Building extensible software is a tricky business. On one hand, you want your platform to be as customisable as possible, while on the other you want the flexibility to update APIs to make them faster, more secure and feature-rich. These aims aren't always compatible, as we're now discovering with Mozilla and the fundamental changes it's making to Firefox's add-on infrastructure.
As the company's Kev Needham outlines in a blog post on Mozilla's Add-ons Blog, there are some significant incoming changes being made to the browser to "take advantage of new technologies" and better defend users against malicious software. Unfortunately, the upgrades are going to come at a cost -- the depreciation of some core libraries a great deal of add-ons rely on.
First, the good news. Firefox plans to adopt the WebExtensions API, which according to Needham, will make it easier for add-on developers to port extensions between browsers. If you've ever tried coding one, you'll know each browser has its own way of doing things. Standardisation in this regard would be a nice thing.
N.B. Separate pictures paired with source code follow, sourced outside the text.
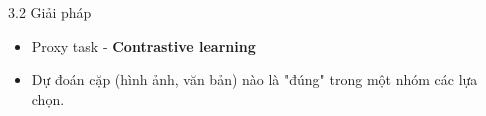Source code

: \begin{frame}{3.2 Giải pháp}
\begin{itemize}
    \item Proxy task - \textbf{Contrastive learning}
    \item Dự đoán cặp (hình ảnh, văn bản) nào là "đúng" trong một nhóm các lựa chọn.
\end{itemize}
\end{frame}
Next up is moving to a multi-process design -- a project codenamed "Electrolysis". Like Chrome, the idea is each tab is sandboxed, preventing a problem in one affecting the other -- including malware.
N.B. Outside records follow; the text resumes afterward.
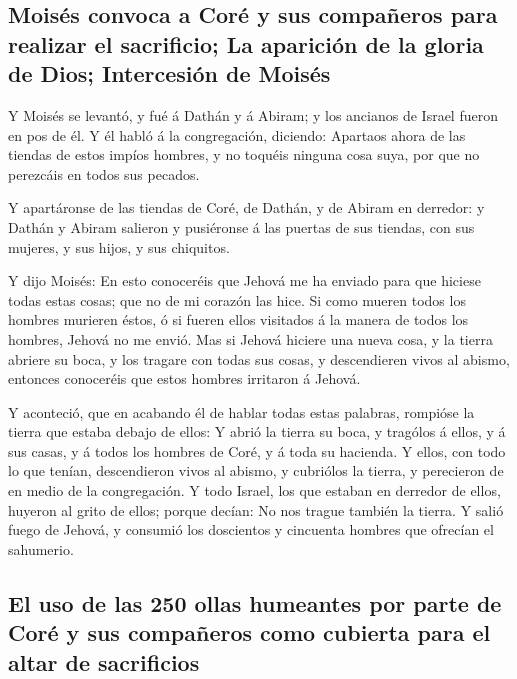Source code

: \hypertarget{moisuxe9s-convoca-a-coruxe9-y-sus-compauxf1eros-para-realizar-el-sacrificio-la-apariciuxf3n-de-la-gloria-de-dios-intercesiuxf3n-de-moisuxe9s-1}{%
\subsection{Moisés convoca a Coré y sus compañeros para realizar el
sacrificio; La aparición de la gloria de Dios; Intercesión de
Moisés}\label{moisuxe9s-convoca-a-coruxe9-y-sus-compauxf1eros-para-realizar-el-sacrificio-la-apariciuxf3n-de-la-gloria-de-dios-intercesiuxf3n-de-moisuxe9s-1}}

 Y Moisés se levantó, y fué á Dathán y á Abiram; y los
ancianos de Israel fueron en pos de él.  Y él habló á la
congregación, diciendo: Apartaos ahora de las tiendas de estos impíos
hombres, y no toquéis ninguna cosa suya, por que no perezcáis en todos
sus pecados.

 Y apartáronse de las tiendas de Coré, de Dathán, y de
Abiram en derredor: y Dathán y Abiram salieron y pusiéronse á las
puertas de sus tiendas, con sus mujeres, y sus hijos, y sus chiquitos.

 Y dijo Moisés: En esto conoceréis que Jehová me ha enviado
para que hiciese todas estas cosas; que no de mi corazón las hice.
 Si como mueren todos los hombres murieren éstos, ó si
fueren ellos visitados á la manera de todos los hombres, Jehová no me
envió.  Mas si Jehová hiciere una nueva cosa, y la tierra
abriere su boca, y los tragare con todas sus cosas, y descendieren vivos
al abismo, entonces conoceréis que estos hombres irritaron á Jehová.

 Y aconteció, que en acabando él de hablar todas estas
palabras, rompióse la tierra que estaba debajo de ellos:  Y
abrió la tierra su boca, y tragólos á ellos, y á sus casas, y á todos
los hombres de Coré, y á toda su hacienda.  Y ellos, con
todo lo que tenían, descendieron vivos al abismo, y cubriólos la tierra,
y perecieron de en medio de la congregación.  Y todo
Israel, los que estaban en derredor de ellos, huyeron al grito de ellos;
porque decían: No nos trague también la tierra.  Y salió
fuego de Jehová, y consumió los doscientos y cincuenta hombres que
ofrecían el sahumerio.

\hypertarget{el-uso-de-las-250-ollas-humeantes-por-parte-de-coruxe9-y-sus-compauxf1eros-como-cubierta-para-el-altar-de-sacrificios}{%
\subsection{El uso de las 250 ollas humeantes por parte de Coré y sus
compañeros como cubierta para el altar de
sacrificios}\label{el-uso-de-las-250-ollas-humeantes-por-parte-de-coruxe9-y-sus-compauxf1eros-como-cubierta-para-el-altar-de-sacrificios}}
Now for the not-so-great news. Such a shift from single to multi-process will break a lot of add-ons. Not only that, Mozilla wants to retire XPCOM and XUL, the two technologies that make Firefox add-ons as flexible and powerful as they are (compared to competitors). The reason for kicking them to the curb is that the "tight coupling" seriously affects Mozilla's ability to improve Firefox:
The tight coupling between the browser and its add-ons also creates shorter-term problems for Firefox development. It's not uncommon for Firefox development to be delayed because of broken add-ons. In the most extreme cases, changes to the formatting of a method in Firefox can trigger problems caused by add-ons that modify our code via regular expressions. Add-ons can also cause Firefox to crash when they use APIs in unexpected ways ... Consequently, we have decided to deprecate add-ons that depend on XUL, XPCOM, and XBL.
The post goes on to mention that the changes will be made over the course of the next 12-18 months, introduced bit-by-bit over Firefox versions 41, 42 and 43. So add-on developers have plenty of time to prepare, however, the end result is a less customisable, but more secure, Firefox.